Monseñor Valech Aldunate fue, entre los años 1978 y 1992, Vicario ejecutivo de este brazo de la iglesia al que ahora era más difícil doblarle la mano como lo habían hecho los militares con el movimiento anterior, el Comité de Cooperación para la Paz en Chile, conocido como Comité Pro Paz que murió, también por estrangulamiento provocado por manos militares, en 1975 después de dos escasos años de existencia.
La Vicaría de la Solidaridad no solo defendió a los torturados, a los cesantes y exonerados, a los presos y a los relegados, no solo ayudó a buscar a los desaparecidos sino que también denunció la represión, fomentó la creación para la subsistencia de ollas comunes en las ciudades y en los campos y capacitó a los miles de pobladores que fueron despedidos de sus trabajos por razones de tipo político.
Los “omnipotentes” militares intentaron, por todos los medios, hacer que monseñor Valech desistiera de su postura anti golpe y, de paso, les entregara información privilegiada que, de haberla logrado, habría acrecentado las persecuciones y las matanzas. Sus convicciones personales, su forma de ver la vida y de entender su función sacerdotal, su horrorizada visión de lo que estaba ocurriendo en Chile lo hicieron resistir todo intento de doblegación.
Con motivo del cuarto aniversario de la muerte de José Manuel Parada, jefe del Departamento de Análisis de la Vicaría de Solidaridad y cuyo cuerpo apareció, al día siguiente, junto a otros dos ciudadanos, Santiago Nattino y Manuel Guerrero, los tres degollados, monseñor
Valech Aldunate dijo: «La impunidad de los crímenes es también una situación grave desde el punto de vista evangélico.

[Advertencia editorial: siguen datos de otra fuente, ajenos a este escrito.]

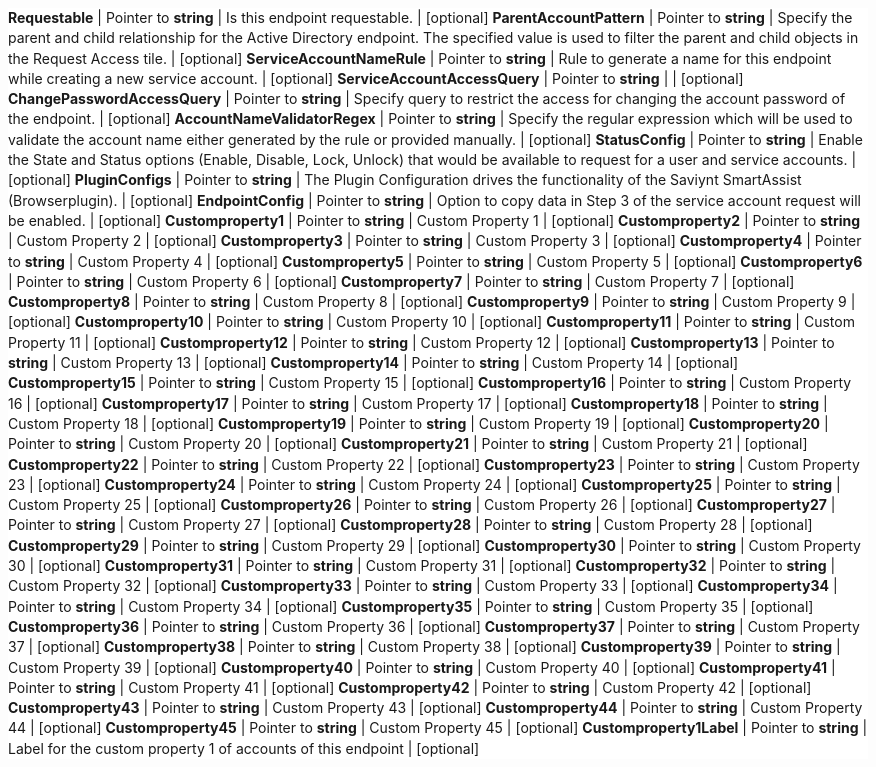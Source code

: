 **Requestable** | Pointer to **string** | Is this endpoint requestable. | [optional] 
**ParentAccountPattern** | Pointer to **string** | Specify the parent and child relationship for the Active Directory endpoint. The specified value is used to filter the parent and child objects in the Request Access tile. | [optional] 
**ServiceAccountNameRule** | Pointer to **string** | Rule to generate a name for this endpoint while creating a new service account. | [optional] 
**ServiceAccountAccessQuery** | Pointer to **string** |  | [optional] 
**ChangePasswordAccessQuery** | Pointer to **string** | Specify query to restrict the access for changing the account password of the endpoint. | [optional] 
**AccountNameValidatorRegex** | Pointer to **string** | Specify the regular expression which will be used to validate the account name either generated by the rule or provided manually. | [optional] 
**StatusConfig** | Pointer to **string** | Enable the State and Status options (Enable, Disable, Lock, Unlock) that would be available to request for a user and service accounts. | [optional] 
**PluginConfigs** | Pointer to **string** | The Plugin Configuration drives the functionality of the Saviynt SmartAssist (Browserplugin). | [optional] 
**EndpointConfig** | Pointer to **string** | Option to copy data in Step 3 of the service account request will be enabled. | [optional] 
**Customproperty1** | Pointer to **string** | Custom Property 1 | [optional] 
**Customproperty2** | Pointer to **string** | Custom Property 2 | [optional] 
**Customproperty3** | Pointer to **string** | Custom Property 3 | [optional] 
**Customproperty4** | Pointer to **string** | Custom Property 4 | [optional] 
**Customproperty5** | Pointer to **string** | Custom Property 5 | [optional] 
**Customproperty6** | Pointer to **string** | Custom Property 6 | [optional] 
**Customproperty7** | Pointer to **string** | Custom Property 7 | [optional] 
**Customproperty8** | Pointer to **string** | Custom Property 8 | [optional] 
**Customproperty9** | Pointer to **string** | Custom Property 9 | [optional] 
**Customproperty10** | Pointer to **string** | Custom Property 10 | [optional] 
**Customproperty11** | Pointer to **string** | Custom Property 11 | [optional] 
**Customproperty12** | Pointer to **string** | Custom Property 12 | [optional] 
**Customproperty13** | Pointer to **string** | Custom Property 13 | [optional] 
**Customproperty14** | Pointer to **string** | Custom Property 14 | [optional] 
**Customproperty15** | Pointer to **string** | Custom Property 15 | [optional] 
**Customproperty16** | Pointer to **string** | Custom Property 16 | [optional] 
**Customproperty17** | Pointer to **string** | Custom Property 17 | [optional] 
**Customproperty18** | Pointer to **string** | Custom Property 18 | [optional] 
**Customproperty19** | Pointer to **string** | Custom Property 19 | [optional] 
**Customproperty20** | Pointer to **string** | Custom Property 20 | [optional] 
**Customproperty21** | Pointer to **string** | Custom Property 21 | [optional] 
**Customproperty22** | Pointer to **string** | Custom Property 22 | [optional] 
**Customproperty23** | Pointer to **string** | Custom Property 23 | [optional] 
**Customproperty24** | Pointer to **string** | Custom Property 24 | [optional] 
**Customproperty25** | Pointer to **string** | Custom Property 25 | [optional] 
**Customproperty26** | Pointer to **string** | Custom Property 26 | [optional] 
**Customproperty27** | Pointer to **string** | Custom Property 27 | [optional] 
**Customproperty28** | Pointer to **string** | Custom Property 28 | [optional] 
**Customproperty29** | Pointer to **string** | Custom Property 29 | [optional] 
**Customproperty30** | Pointer to **string** | Custom Property 30 | [optional] 
**Customproperty31** | Pointer to **string** | Custom Property 31 | [optional] 
**Customproperty32** | Pointer to **string** | Custom Property 32 | [optional] 
**Customproperty33** | Pointer to **string** | Custom Property 33 | [optional] 
**Customproperty34** | Pointer to **string** | Custom Property 34 | [optional] 
**Customproperty35** | Pointer to **string** | Custom Property 35 | [optional] 
**Customproperty36** | Pointer to **string** | Custom Property 36 | [optional] 
**Customproperty37** | Pointer to **string** | Custom Property 37 | [optional] 
**Customproperty38** | Pointer to **string** | Custom Property 38 | [optional] 
**Customproperty39** | Pointer to **string** | Custom Property 39 | [optional] 
**Customproperty40** | Pointer to **string** | Custom Property 40 | [optional] 
**Customproperty41** | Pointer to **string** | Custom Property 41 | [optional] 
**Customproperty42** | Pointer to **string** | Custom Property 42 | [optional] 
**Customproperty43** | Pointer to **string** | Custom Property 43 | [optional] 
**Customproperty44** | Pointer to **string** | Custom Property 44 | [optional] 
**Customproperty45** | Pointer to **string** | Custom Property 45 | [optional] 
**Customproperty1Label** | Pointer to **string** | Label for the custom property 1 of accounts of this endpoint | [optional]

Para la iglesia, aquellos constituyen un pecado; es decir, un acto que atenta contra el orden querido por Dios, cuyo mandamiento, “no matarás” es de carácter absoluto».
Si todos los creyentes, o a lo menos “unos pocos más” entendiéramos las implicaciones de la impunidad como lo plantea monseñor Valech en la cita que acabamos de hacer, estaríamos más cerca de darle el verdadero sentido a las palabras de Jesús cuando dijo: «En cuanto lo hicisteis a uno de estos mis hermanos más pequeños, a mí lo hicisteis».
Y en cuanto a monseñor Valech expreso aquí mi reconocimiento y sin duda el de muchos por la integridad y valentía con que supo asumir su ministerio de guía de almas y defensor de los más débiles en tiempos en que era más cómodo hacer causa común con los usurpadores.
(*) La evangélica, fiel a su formación y a la ideología plantada por sus mentores, se mantuvo casi en un 100 por ciento apoyando el golpe. Solo pequeños brotes de disensión, por aquí y por allá lo cual no fue óbice para que igual se registraran arrestos arbitrarios, pastores despojados de sus iglesias, encarcelamientos, delaciones y muertes.